Ray tertunduk tanpa mampu menjawab. Kakek memang tak pernah marah, tapi ketika ia marah, sosoknya sangat menakutkan.
"Ceritakan kejadiannya!" perintahnya sambil menyuruh Ray berbaring tengkurap, supaya ia bisa melihat luka melintang di punggung anak itu.
"Maaf, Mbah. Tadinya nggak niat berkelahi.
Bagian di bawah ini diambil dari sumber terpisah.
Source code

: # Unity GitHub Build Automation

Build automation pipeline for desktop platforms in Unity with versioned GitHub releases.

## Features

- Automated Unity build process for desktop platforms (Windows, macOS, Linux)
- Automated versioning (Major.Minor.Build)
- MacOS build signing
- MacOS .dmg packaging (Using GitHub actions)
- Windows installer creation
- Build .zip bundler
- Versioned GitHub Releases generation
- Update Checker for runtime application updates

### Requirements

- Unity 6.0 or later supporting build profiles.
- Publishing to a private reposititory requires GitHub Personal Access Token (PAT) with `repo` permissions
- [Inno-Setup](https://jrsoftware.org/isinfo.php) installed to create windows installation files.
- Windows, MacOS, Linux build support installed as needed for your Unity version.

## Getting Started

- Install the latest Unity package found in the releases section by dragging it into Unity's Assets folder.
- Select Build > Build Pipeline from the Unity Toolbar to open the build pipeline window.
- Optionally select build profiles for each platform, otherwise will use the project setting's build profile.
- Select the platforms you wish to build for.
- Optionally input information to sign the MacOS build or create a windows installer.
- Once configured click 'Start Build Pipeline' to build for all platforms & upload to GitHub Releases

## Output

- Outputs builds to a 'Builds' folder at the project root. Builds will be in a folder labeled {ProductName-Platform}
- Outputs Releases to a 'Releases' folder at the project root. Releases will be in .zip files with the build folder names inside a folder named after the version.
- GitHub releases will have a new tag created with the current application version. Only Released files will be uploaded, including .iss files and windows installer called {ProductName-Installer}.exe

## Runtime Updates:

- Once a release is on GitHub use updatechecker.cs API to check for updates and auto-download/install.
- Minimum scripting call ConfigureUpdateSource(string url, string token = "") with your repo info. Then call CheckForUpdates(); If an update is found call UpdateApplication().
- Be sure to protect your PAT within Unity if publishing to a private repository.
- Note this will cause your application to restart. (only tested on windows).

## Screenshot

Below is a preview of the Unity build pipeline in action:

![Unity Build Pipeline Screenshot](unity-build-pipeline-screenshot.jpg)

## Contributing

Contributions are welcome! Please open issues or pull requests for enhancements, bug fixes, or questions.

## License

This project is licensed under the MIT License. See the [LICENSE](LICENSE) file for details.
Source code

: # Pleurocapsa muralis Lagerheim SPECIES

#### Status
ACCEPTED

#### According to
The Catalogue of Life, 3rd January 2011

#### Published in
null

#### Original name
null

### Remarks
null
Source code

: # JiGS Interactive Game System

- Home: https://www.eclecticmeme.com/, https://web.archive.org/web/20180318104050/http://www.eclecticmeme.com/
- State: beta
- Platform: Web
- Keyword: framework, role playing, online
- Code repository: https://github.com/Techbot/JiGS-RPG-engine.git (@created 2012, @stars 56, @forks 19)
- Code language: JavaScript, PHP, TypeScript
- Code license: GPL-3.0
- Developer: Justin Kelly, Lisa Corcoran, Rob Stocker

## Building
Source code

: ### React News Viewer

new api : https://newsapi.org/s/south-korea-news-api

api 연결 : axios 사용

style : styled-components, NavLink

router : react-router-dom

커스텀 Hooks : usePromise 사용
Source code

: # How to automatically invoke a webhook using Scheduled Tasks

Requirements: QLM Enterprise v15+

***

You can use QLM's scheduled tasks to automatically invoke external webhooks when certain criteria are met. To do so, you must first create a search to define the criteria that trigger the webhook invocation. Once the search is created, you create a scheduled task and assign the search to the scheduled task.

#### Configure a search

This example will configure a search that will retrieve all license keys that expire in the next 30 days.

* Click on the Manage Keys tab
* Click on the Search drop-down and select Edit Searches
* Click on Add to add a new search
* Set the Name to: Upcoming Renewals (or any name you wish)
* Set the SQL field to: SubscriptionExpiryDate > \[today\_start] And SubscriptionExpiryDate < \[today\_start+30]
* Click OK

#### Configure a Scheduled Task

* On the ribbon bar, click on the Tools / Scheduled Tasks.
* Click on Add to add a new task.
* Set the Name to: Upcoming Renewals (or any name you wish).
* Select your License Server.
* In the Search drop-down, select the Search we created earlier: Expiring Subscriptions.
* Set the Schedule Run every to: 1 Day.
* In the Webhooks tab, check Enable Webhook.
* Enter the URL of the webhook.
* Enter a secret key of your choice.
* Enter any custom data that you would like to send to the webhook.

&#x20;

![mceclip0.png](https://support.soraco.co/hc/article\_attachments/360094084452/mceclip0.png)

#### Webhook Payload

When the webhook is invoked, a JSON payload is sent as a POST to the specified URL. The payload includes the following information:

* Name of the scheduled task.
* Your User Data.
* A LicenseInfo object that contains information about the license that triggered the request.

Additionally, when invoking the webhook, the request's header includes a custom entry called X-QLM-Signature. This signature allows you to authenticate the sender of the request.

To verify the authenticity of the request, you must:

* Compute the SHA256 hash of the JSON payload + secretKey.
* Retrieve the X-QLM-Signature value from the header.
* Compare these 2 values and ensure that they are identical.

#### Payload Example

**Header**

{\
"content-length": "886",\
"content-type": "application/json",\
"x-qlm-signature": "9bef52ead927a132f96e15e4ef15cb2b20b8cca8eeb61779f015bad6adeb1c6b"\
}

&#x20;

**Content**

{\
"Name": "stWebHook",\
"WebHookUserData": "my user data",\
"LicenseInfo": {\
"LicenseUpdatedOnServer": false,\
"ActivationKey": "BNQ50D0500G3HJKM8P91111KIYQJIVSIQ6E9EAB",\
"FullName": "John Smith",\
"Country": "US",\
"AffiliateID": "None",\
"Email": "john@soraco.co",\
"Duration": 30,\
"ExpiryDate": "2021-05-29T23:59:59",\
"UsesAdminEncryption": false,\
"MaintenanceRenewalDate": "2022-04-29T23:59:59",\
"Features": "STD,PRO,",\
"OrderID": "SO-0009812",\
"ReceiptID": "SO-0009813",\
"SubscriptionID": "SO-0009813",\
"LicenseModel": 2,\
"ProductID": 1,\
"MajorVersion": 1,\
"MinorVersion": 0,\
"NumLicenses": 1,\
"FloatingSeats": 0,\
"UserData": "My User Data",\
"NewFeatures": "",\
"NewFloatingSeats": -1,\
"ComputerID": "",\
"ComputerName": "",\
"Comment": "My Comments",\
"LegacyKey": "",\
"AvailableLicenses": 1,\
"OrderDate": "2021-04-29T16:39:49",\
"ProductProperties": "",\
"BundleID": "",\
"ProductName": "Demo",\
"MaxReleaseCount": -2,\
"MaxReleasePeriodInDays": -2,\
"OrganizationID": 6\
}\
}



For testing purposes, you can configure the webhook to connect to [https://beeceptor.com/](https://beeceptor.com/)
Hanya saja salah satu teman cewek yang jalan bareng dengan kami, diganggu preman lokal. Kami jelas tak terima. Ternyata teman-teman mereka datang, dan tawuran nggak bisa dihindari. Kata Mbah nggak boleh pakai Panglimun Limang Unsur kalau berkelahi, jadi Ray nggak pakai itu." jelas Ray takut-takut sambil terkadang meringis menahan sakit ketika luka itu mulai dibersihkan oleh Kakek.
"Benar kau tak gunakan ilmu itu?"
"Sumpah, Mbah. Ray nggak pakai. Ray masih tahu aturan."
"Huh, paling tidak masih ada sisa dalam ingatanmu untuk menuruti omonganku." hardik orang tua itu lagi, meski perlakuannya jauh lebih lembut daripada sebelumnya. "Diam dulu disitu, kubuatkan obat dulu. Kalau sampai Bapakmu tahu, habis kamu dihajarnya nanti..."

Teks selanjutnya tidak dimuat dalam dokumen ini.